House payments consume a major portion of most people's monthly budgets, so it's natural to think about taking steps to save money on this major expense. There are many situations in which getting a new mortgage enables one to save significant amounts of money and weighing each of these factors carefully helps you decide whether or not to refinance.
Refinancing to Reduce Interest Rates
Even small reductions in interest rates can make a big difference in mortgage payment amounts over time. Generally speaking, it's considered a good idea to refinance if you are planning to stay in your house for five or more years and can reduce your interest rate at least 1%, but ideally 2% or more. In other words, if you currently have a mortgage loan interest rate of 7%, you should not even think about refinancing until the rate available to you has dropped to at least 6%, but ideally 5%.
Refinance an Adjustable Rate Mortgage
Adjustable rate mortgages (ARMs) can be risky, as payments can fluctuate significantly based on market conditions. Unless you are planning to sell your home before the next rate adjustment, you may want to consider investigating the benefits of replacing your current home loan with a fixed rate mortgage.
When thinking about refinancing an ARM, it's important to think about more than just comparing interest rates. If you are in the initial period of an adjustable rate mortgage, your current interest rate may be lower than the going rate for 15 and 30 year fixed rate home loans. However, you have to think about what will happen to your interest rate and monthly payment when it's time for your rate to adjust.
With an ARM loan, you have to think about what your loan is going to cost you in the future in addition to the current cost. You may be just a few months away from having to deal with skyrocketing interest rates and payments that increase beyond your financial means. It's important to take the long term consequences of having an ARM into consideration when deciding whether or not to refinance to a fixed rate loan.
Refinancing to Pay Off Other Debt
If you are carrying balances on credit cards or have other high interest rate debt, you may be able to save money and get out of debt faster by taking advantage of a cash out home loan refinance. If you have enough equity in your home, you might be able to get enough money through refinancing to eliminate your most expensive debts.
Many times, people are able to refinance their homes and pay off all their high interest debts without even experiencing an increase in their mortgage notes. Even if your house payment does go up as a result of a cash out refinance, it's likely that your overall monthly cash flow will improve significantly once your other debt is paid in full from the proceeds. In addition, the entire amount of interest or a significant portion of the amount may be tax deductible; however, you will want to check with your accountant or tax preparer to get the correct information for your specific circumstances.
Whether this refinance option is open to you depends on several factors, but the main consideration lenders look at before approving a cash-out refinance is the amount of equity in your home. When making the decision whether or not to refinance a loan for consolidation purposes, look at the overall potential savings as well as any extra fees that may be included in the loan because of the cash-out feature. A good rule of thumb to follow when obtaining a cash-out refinance is this: If the cash-out refinance will not somehow translate into savings for you, don't do it.
Staying or Moving
If you plan on staying in the home for an extended period of time, a mortgage refinance at an opportune time can save you quite a bit of money in the long run. On the other hand, if you don't plan on staying in the home for more than a year or two, a refinance may cost you more money because of the closing costs that are involved with the refinance.
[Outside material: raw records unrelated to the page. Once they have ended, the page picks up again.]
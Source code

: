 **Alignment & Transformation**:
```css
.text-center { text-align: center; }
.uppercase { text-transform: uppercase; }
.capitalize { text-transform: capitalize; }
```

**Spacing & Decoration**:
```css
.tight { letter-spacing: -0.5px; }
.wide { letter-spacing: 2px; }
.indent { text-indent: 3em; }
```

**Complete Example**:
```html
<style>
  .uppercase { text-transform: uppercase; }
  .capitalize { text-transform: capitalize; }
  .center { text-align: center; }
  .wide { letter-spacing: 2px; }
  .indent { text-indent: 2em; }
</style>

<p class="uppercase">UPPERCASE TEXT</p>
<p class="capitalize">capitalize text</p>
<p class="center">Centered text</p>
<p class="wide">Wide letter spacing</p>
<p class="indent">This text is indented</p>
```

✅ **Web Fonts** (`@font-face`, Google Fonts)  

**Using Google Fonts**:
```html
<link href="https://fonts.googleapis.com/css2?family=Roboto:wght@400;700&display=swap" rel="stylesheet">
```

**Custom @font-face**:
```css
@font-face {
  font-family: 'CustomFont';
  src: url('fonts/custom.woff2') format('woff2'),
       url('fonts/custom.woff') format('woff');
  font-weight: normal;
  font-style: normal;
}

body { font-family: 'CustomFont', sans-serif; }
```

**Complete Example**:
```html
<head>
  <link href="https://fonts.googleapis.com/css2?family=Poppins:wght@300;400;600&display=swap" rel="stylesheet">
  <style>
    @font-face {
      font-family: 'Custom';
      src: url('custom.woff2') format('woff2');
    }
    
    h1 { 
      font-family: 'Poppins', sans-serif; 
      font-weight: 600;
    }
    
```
If you are not sure about your intentions with regards to whether you will stay in your home or sell it in the next couple of years, refinancing may not be in your best interests right now.
Financial Hardship
A mortgage refinance may not be appropriate if the homeowner wants to refinance as a result of financial hardship. Although a refinance can help some homeowners restructure their loans or stretch the payments out further, which will result in lower monthly payments, the costs associated with refinancing can further complicate the struggling homeowner's financial situation.
If your sole reason for wanting a refinance is to try to get your dire financial situation back on track, the rule of thumb is to first see if you can obtain a loan modification. These come with fewer fees and are specifically designed to restructure a mortgage loan without the costs associated with a full refinance.
Making the Decision
It can be hard to know if refinancing is the best choice for your particular situation without doing some research and looking at some real numbers. A reputable loan officer or mortgage broker can be an excellent resource when you are trying to decide if refinancing is a good idea.
Find a qualified mortgage professional who is knowledgeable about refinancing and willing to spend time reviewing your situation. He or she is likely to be able to help you understand whether or not refinancing will benefit you, and point you in the direction of available loan products that might meet your needs.